**Records supplied**

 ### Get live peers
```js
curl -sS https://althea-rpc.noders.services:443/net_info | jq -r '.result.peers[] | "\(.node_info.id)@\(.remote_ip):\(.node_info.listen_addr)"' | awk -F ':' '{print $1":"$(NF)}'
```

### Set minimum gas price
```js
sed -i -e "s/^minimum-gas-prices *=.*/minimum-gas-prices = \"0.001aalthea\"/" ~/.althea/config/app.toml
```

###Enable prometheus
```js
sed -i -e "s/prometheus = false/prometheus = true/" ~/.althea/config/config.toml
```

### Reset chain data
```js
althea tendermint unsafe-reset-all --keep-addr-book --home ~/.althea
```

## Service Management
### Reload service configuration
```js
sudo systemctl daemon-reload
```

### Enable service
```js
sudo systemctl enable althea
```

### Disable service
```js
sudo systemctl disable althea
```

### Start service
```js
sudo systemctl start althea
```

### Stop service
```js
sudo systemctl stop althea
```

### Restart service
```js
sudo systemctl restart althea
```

**Your assignment**
Your answer must be a single number: the count of lines in the data that contain the string "minimum".

**Task answer**
2